--- SOURCE DATA Enclosed Below ---
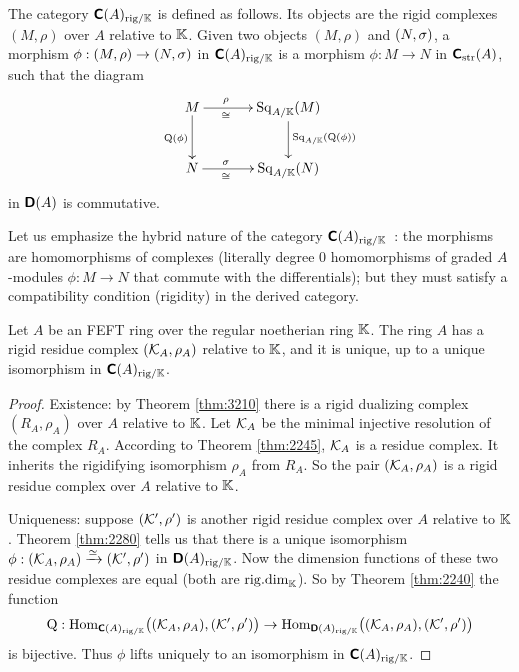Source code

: \begin{dfn} \label{dfn:2536}
The category $\boldsymbol{\mathsf{C}}(A)_{\mathrm{rig} / \mathbb{K}}$
is defined as follows. Its objects are the rigid complexes $(M, \rho)$ over $A$ 
relative to $\mathbb{K}$. Given two objects 
$(M, \rho)$ and $(N, \sigma)$, a morphism 
$\phi : (M, \rho) \to (N, \sigma)$
in $\boldsymbol{\mathsf{C}}(A)_{\mathrm{rig} / \mathbb{K}}$ is a morphism 
$\phi : M \to  N$ in $\boldsymbol{\mathsf{C}}_{\mathrm{str}}(A)$,
such that the diagram 
\[ \UseTips \xymatrix @C=8ex @R=6ex {
M
\ar[d]_{\opn{Q}(\phi)}
\ar[r]^(0.35){\rho}_(0.35){\cong}
&
\opn{Sq}_{A / \K}(M)
\ar[d]^{\opn{Sq}_{A / \K}(\opn{Q}(\phi))}
\\
N
\ar[r]^(0.35){\si}_(0.35){\cong}
&
\opn{Sq}_{A / \K}(N)
} \]
in $\boldsymbol{\mathsf{D}}(A)$ is commutative.
\end{dfn}

Let us emphasize the hybrid nature of the category 
$\boldsymbol{\mathsf{C}}(A)_{\mathrm{rig} / \mathbb{K}}$~:
the morphisms are homomorphisms of complexes (literally degree $0$ 
homomorphisms of graded $A$-modules  $\phi : M \to N$ that commute with the 
differentials); but they must satisfy a compatibility condition (rigidity) in 
the derived category. 

\begin{thm} \label{thm:2535}
Let $A$ be an FEFT ring over the regular noetherian ring 
$\mathbb{K}$. The ring $A$ has a rigid residue complex $(\mathcal{K}_{A}, \rho_{A})$ 
relative to $\mathbb{K}$, and it is unique, up to a unique isomorphism in 
$\boldsymbol{\mathsf{C}}(A)_{\mathrm{rig} / \mathbb{K}}$.
\end{thm}

\begin{proof}
Existence: by Theorem \ref{thm:3210} there is a rigid dualizing complex 
$(R_{A}, \rho_{A})$ over $A$ relative to $\mathbb{K}$. Let 
$\mathcal{K}_{A}$ be the minimal injective resolution of the complex $R_{A}$. 
According to Theorem \ref{thm:2245}, $\mathcal{K}_{A}$ is a residue complex. It 
inherits the rigidifying isomorphism $\rho_{A}$ from $R_{A}$. So the 
pair $(\mathcal{K}_{A}, \rho_{A})$ is a rigid residue complex over $A$ relative to 
$\mathbb{K}$. 

Uniqueness: suppose $(\mathcal{K}', \rho')$ is another rigid residue complex over 
$A$ relative to $\mathbb{K}$.  Theorem \ref{thm:2280} tells us that there is a unique 
isomorphism 
$\phi : (\mathcal{K}_{A}, \rho_{A}) \xrightarrow{\simeq} (\mathcal{K}', \rho')$
in $\boldsymbol{\mathsf{D}}(A)_{\mathrm{rig} / \mathbb{K}}$. 
Now the dimension functions of these two residue complexes are equal (both are 
$\operatorname{rig{.}dim}_{\mathbb{K}}$). So by Theorem \ref{thm:2240} the function 
\[ \operatorname{Q} : \operatorname{Hom}_{\boldsymbol{\mathsf{C}}(A)_{\mathrm{rig} / \mathbb{K}}}
\bigl( (\mathcal{K}_{A}, \rho_{A}), (\mathcal{K}', \rho') \bigr) \to 
\operatorname{Hom}_{\boldsymbol{\mathsf{D}}(A)_{\mathrm{rig} / \mathbb{K}}}
\bigl( (\mathcal{K}_{A}, \rho_{A}), (\mathcal{K}', \rho') \bigr) \]
is bijective. Thus $\phi$ lifts uniquely to an isomorphism in 
$\boldsymbol{\mathsf{C}}(A)_{\mathrm{rig} / \mathbb{K}}$. 
\end{proof}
--- End of Enclosed SOURCE DATA ---
WORK TASK
When you print the entries, keep every line exactly as it is and drop the pictures.

WORKED SOLUTION
Source code

: \begin{dfn} \label{dfn:2536}
The category $\boldsymbol{\mathsf{C}}(A)_{\mathrm{rig} / \mathbb{K}}$
is defined as follows. Its objects are the rigid complexes $(M, \rho)$ over $A$ 
relative to $\mathbb{K}$. Given two objects 
$(M, \rho)$ and $(N, \sigma)$, a morphism 
$\phi : (M, \rho) \to (N, \sigma)$
in $\boldsymbol{\mathsf{C}}(A)_{\mathrm{rig} / \mathbb{K}}$ is a morphism 
$\phi : M \to  N$ in $\boldsymbol{\mathsf{C}}_{\mathrm{str}}(A)$,
such that the diagram 
\[ \UseTips \xymatrix @C=8ex @R=6ex {
M
\ar[d]_{\opn{Q}(\phi)}
\ar[r]^(0.35){\rho}_(0.35){\cong}
&
\opn{Sq}_{A / \K}(M)
\ar[d]^{\opn{Sq}_{A / \K}(\opn{Q}(\phi))}
\\
N
\ar[r]^(0.35){\si}_(0.35){\cong}
&
\opn{Sq}_{A / \K}(N)
} \]
in $\boldsymbol{\mathsf{D}}(A)$ is commutative.
\end{dfn}

Let us emphasize the hybrid nature of the category 
$\boldsymbol{\mathsf{C}}(A)_{\mathrm{rig} / \mathbb{K}}$~:
the morphisms are homomorphisms of complexes (literally degree $0$ 
homomorphisms of graded $A$-modules  $\phi : M \to N$ that commute with the 
differentials); but they must satisfy a compatibility condition (rigidity) in 
the derived category. 

\begin{thm} \label{thm:2535}
Let $A$ be an FEFT ring over the regular noetherian ring 
$\mathbb{K}$. The ring $A$ has a rigid residue complex $(\mathcal{K}_{A}, \rho_{A})$ 
relative to $\mathbb{K}$, and it is unique, up to a unique isomorphism in 
$\boldsymbol{\mathsf{C}}(A)_{\mathrm{rig} / \mathbb{K}}$.
\end{thm}

\begin{proof}
Existence: by Theorem \ref{thm:3210} there is a rigid dualizing complex 
$(R_{A}, \rho_{A})$ over $A$ relative to $\mathbb{K}$. Let 
$\mathcal{K}_{A}$ be the minimal injective resolution of the complex $R_{A}$. 
According to Theorem \ref{thm:2245}, $\mathcal{K}_{A}$ is a residue complex. It 
inherits the rigidifying isomorphism $\rho_{A}$ from $R_{A}$. So the 
pair $(\mathcal{K}_{A}, \rho_{A})$ is a rigid residue complex over $A$ relative to 
$\mathbb{K}$. 

Uniqueness: suppose $(\mathcal{K}', \rho')$ is another rigid residue complex over 
$A$ relative to $\mathbb{K}$.  Theorem \ref{thm:2280} tells us that there is a unique 
isomorphism 
$\phi : (\mathcal{K}_{A}, \rho_{A}) \xrightarrow{\simeq} (\mathcal{K}', \rho')$
in $\boldsymbol{\mathsf{D}}(A)_{\mathrm{rig} / \mathbb{K}}$. 
Now the dimension functions of these two residue complexes are equal (both are 
$\operatorname{rig{.}dim}_{\mathbb{K}}$). So by Theorem \ref{thm:2240} the function 
\[ \operatorname{Q} : \operatorname{Hom}_{\boldsymbol{\mathsf{C}}(A)_{\mathrm{rig} / \mathbb{K}}}
\bigl( (\mathcal{K}_{A}, \rho_{A}), (\mathcal{K}', \rho') \bigr) \to 
\operatorname{Hom}_{\boldsymbol{\mathsf{D}}(A)_{\mathrm{rig} / \mathbb{K}}}
\bigl( (\mathcal{K}_{A}, \rho_{A}), (\mathcal{K}', \rho') \bigr) \]
is bijective. Thus $\phi$ lifts uniquely to an isomorphism in 
$\boldsymbol{\mathsf{C}}(A)_{\mathrm{rig} / \mathbb{K}}$. 
\end{proof}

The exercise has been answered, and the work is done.